Instructions to follow:
List every line in this data where the string "dots" occurs.

Exercise input Block Start

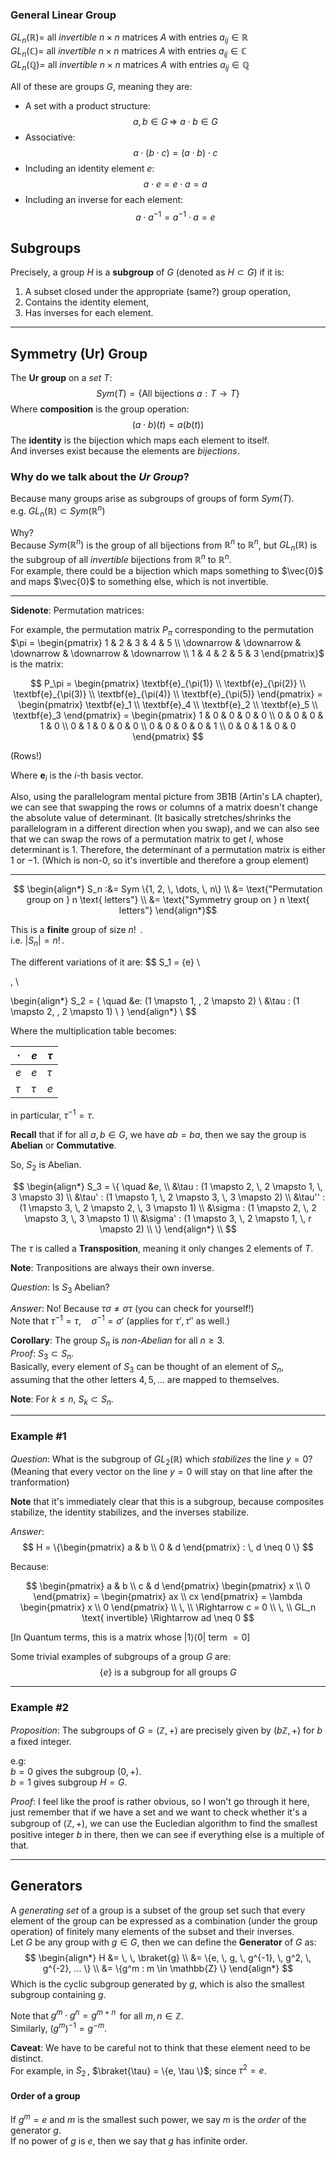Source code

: ### General Linear Group
$GL_n(\mathbb{R}) =$ all _invertible_ $n \times n$ matrices $A$ with entries $a_{ij} \in \mathbb{R}$ \
$GL_n(\mathbb{C}) =$ all _invertible_ $n \times n$ matrices $A$ with entries $a_{ij} \in \mathbb{C}$ \
$GL_n(\mathbb{Q}) =$ all _invertible_ $n \times n$ matrices $A$ with entries $a_{ij} \in \mathbb{Q}$ 

All of these are groups $G$, meaning they are:
- A set with a product structure:
    $$a, b \in G \, \Rightarrow \ a \cdot b \in G$$
- Associative:
    $$a \cdot (b \cdot c) = (a \cdot b) \cdot c$$
- Including an identity element $e$:
    $$a \cdot e = e \cdot a = a$$
- Including an inverse for each element:
    $$a \cdot a^{-1} = a^{-1} \cdot a = e$$



## Subgroups
Precisely, a group $H$ is a **subgroup** of $G$ (denoted as $H \subset G$) if it is:
1. A subset closed under the appropriate (same?) group operation,
2. Contains the identity element,
3. Has inverses for each element.

---

## Symmetry (Ur) Group
The **Ur group** on a _set_ $T$:
$$
Sym(T) = \{\text{All bijections } a: T \rightarrow T \}
$$
Where **composition** is the group operation:
$$ (a \cdot b) (t) = a(b(t))$$
The **identity** is the bijection which maps each element to itself. \
And inverses exist because the elements are _bijections_.

### Why do we talk about the _Ur Group_?
Because many groups arise as subgroups of groups of form $Sym(T)$. \
e.g. $GL_n(\mathbb{R}) \subset Sym(\mathbb{R}^n)$ 

Why? \
Because $Sym(\mathbb{R}^n)$ is the group of all bijections from $\mathbb{R}^n$ to $\mathbb{R}^n$, but $GL_n(\mathbb{R})$ is the subgroup of all _invertible_ bijections from $\mathbb{R}^n$ to $\mathbb{R}^n$. \
For example, there could be a bijection which maps something to $\vec{0}$ and maps $\vec{0}$ to something else, which is not invertible.

---

**Sidenote**: Permutation matrices:

For example, the permutation matrix $P_\pi$ corresponding to the permutation $\pi = 
\begin{pmatrix} 
1 & 2 & 3 & 4 & 5 \\
\downarrow & \downarrow & \downarrow & \downarrow & \downarrow 
\\ 1 & 4 & 2 & 5 & 3 
\end{pmatrix}$ is the matrix:

$$
P_\pi = 
\begin{pmatrix} 
\textbf{e}_{\pi(1)} \\
\textbf{e}_{\pi(2)} \\
\textbf{e}_{\pi(3)} \\
\textbf{e}_{\pi(4)} \\
\textbf{e}_{\pi(5)}
\end{pmatrix} = 
\begin{pmatrix} 
\textbf{e}_1 \\
\textbf{e}_4 \\
\textbf{e}_2 \\
\textbf{e}_5 \\
\textbf{e}_3
\end{pmatrix} = 
\begin{pmatrix} 
1 & 0 & 0 & 0 & 0 \\
0 & 0 & 0 & 1 & 0 \\
0 & 1 & 0 & 0 & 0 \\
0 & 0 & 0 & 0 & 1 \\
0 & 0 & 1 & 0 & 0 
\end{pmatrix}
$$

(Rows!)

Where $\textbf{e}_i$ is the $i$-th basis vector.

Also, using the parallelogram mental picture from 3B1B (Artin's LA chapter), we can see that swapping the rows or columns of a matrix doesn't change the absolute value of determinant. (It basically stretches/shrinks the parallelogram in a different direction when you swap), and we can also see that we can swap the rows of a permutation matrix to get $I$, whose determinant is 1. Therefore, the determinant of a permutation matrix is either $1$ or $-1$. (Which is non-$0$, so it's invertible and therefore a group element)

---

$$
\begin{align*}
S_n :&= Sym \{1, 2, \, \dots, \, n\} \\
&= \text{"Permutation group on } n \text{ letters"} \\
&= \text{"Symmetry group on } n \text{ letters"}
\end{align*}$$

This is a **finite** group of size $n! \,$ . \
i.e. $|S_n| = n! \,$.

The different variations of it are:
$$
S_1 = \{e\} \\

\, \\

\begin{align*}
S_2 = \{ \quad
&e: (1 \mapsto 1, \, 2 \mapsto 2) \\
&\tau : (1 \mapsto 2, \, 2 \mapsto 1) \\ \} 
\end{align*} \\
$$

Where the multiplication table becomes:

| $\cdot$       | $e$    | $\tau$ |
|---      |---     | --     |
| $e$     | $e$    | $\tau$ |
| $\tau$  | $\tau$ | $e$    |

in particular, $\tau^{-1} = \tau$.

**Recall** that if for all $a, b \in G$, we have $ab = ba$, then we say the group is **Abelian** or **Commutative**.

So, $S_2$ is Abelian.

$$
\begin{align*}
S_3 = \{ \quad
&e, \\ 
&\tau    : (1 \mapsto 2, \, 2 \mapsto 1, \, 3 \mapsto 3) \\
&\tau'   : (1 \mapsto 1, \, 2 \mapsto 3, \, 3 \mapsto 2) \\
&\tau''  : (1 \mapsto 3, \, 2 \mapsto 2, \, 3 \mapsto 1) \\
&\sigma  : (1 \mapsto 2, \, 2 \mapsto 3, \, 3 \mapsto 1) \\
&\sigma' : (1 \mapsto 3, \, 2 \mapsto 1, \, r \mapsto 2) \\
\} 
\end{align*} \\
$$

The $\tau$ is called a **Transposition**, meaning it only changes $2$ elements of $T$.

**Note**: 
Tranpositions are always their own inverse.

_Question_: 
Is $S_3$ Abelian?

_Answer_:
No! Because $\tau \sigma \neq \sigma \tau$ (you can check for yourself!) \
Note that $\tau^{-1} = \tau, \quad \sigma^{-1} = \sigma'$
(applies for $\tau', \tau''$ as well.)


**Corollary**:
The group $S_n$ is _non-Abelian_ for all $n \geq 3$. \
_Proof_: $S_3 \subset S_n$. \
Basically, every element of $S_3$ can be thought of an element of $S_n$, assuming that the other letters $4, 5, \dots$ are mapped to themselves.

**Note**:
For $k \leq n$, $S_k \subset S_n$.

<hr/>

### Example #1
_Question_:
What is the subgroup of $GL_2(\mathbb{R})$ which _stabilizes_ the line $y=0$? \
(Meaning that every vector on the line $y=0$ will stay on that line after the tranformation)

**Note** that it's immediately clear that this is a subgroup, because composites stabilize, the identity stabilizes, and the inverses stabilize.

_Answer_: 
$$
H = \{\begin{pmatrix} a & b \\ 0 & d \end{pmatrix} : \, d \neq 0 \}
$$

Because:

$$
\begin{pmatrix} a & b \\ c & d \end{pmatrix} \begin{pmatrix} x \\ 0 \end{pmatrix} = \begin{pmatrix} ax \\ cx \end{pmatrix} = \lambda \begin{pmatrix} x \\ 0 \end{pmatrix} \\
\, \\
\Rightarrow c = 0 \\
\, \\
GL_n \text{ invertible} \Rightarrow ad \neq 0
$$

[In Quantum terms, this is a matrix whose $| 1\rangle \langle 0|$ term $=0$]

Some trivial examples of subgroups of a group $G$ are:
$$
\{e\} \text{ is a subgroup for all groups } G
$$

<hr/>

### Example #2
_Proposition_:
The subgroups of $G = (\mathbb{Z}, +)$ are precisely given by $(b \mathbb{Z}, +)$ for $b$ a fixed integer.

e.g: \
$b=0$ gives the subgroup $(0, +)$. \
$b=1$ gives subgroup $H = G$.

_Proof_:
I feel like the proof is rather obvious, so I won't go through it here, just remember that if we have a set and we want to check whether it's a subgroup of $(\mathbb{Z}, +)$, we can use the Eucledian algorithm to find the smallest positive integer $b$ in there, then we can see if everything else is a multiple of that.

 <hr/>

## Generators
A _generating set_ of a group is a subset of the group set such that every element of the group can be expressed as a combination (under the group operation) of finitely many elements of the subset and their inverses. \
Let $G$ be any group with $g \in G$, then we can define the **Generator** of $G$ as:
$$
\begin{align*}
H &= \, \, \braket{g} \\
&= \{e, \, g, \, g^{-1}, \, g^2, \, g^{-2}, ... \} \\
&= \{g^m : m \in \mathbb{Z} \}
\end{align*}
$$
Which is the cyclic subgroup generated by $g$, which is also the smallest subgroup containing $g$.

Note that $g^m \cdot g^n = g^{m+n} \,$ for all $m, n \in \mathbb{Z}$. \
Similarly, $(g^m)^{-1} = g^{-m}$.

**Caveat**: We have to be careful not to think that these element need to be distinct. \
For example, in $S_2 \,$, $\braket{\tau} = \{e, \tau \}$; since $\tau^2 = e$.

#### Order of a group
If $g^m = e$ and $m$ is the smallest such power, we say $m$ is the _order_ of the generator $g$. \
If no power of $g$ is $e$, then we say that $g$ has infinite order.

Exercise input Block End

Task output:
S_n :&= Sym \{1, 2, \, \dots, \, n\} \\
Basically, every element of $S_3$ can be thought of an element of $S_n$, assuming that the other letters $4, 5, \dots$ are mapped to themselves.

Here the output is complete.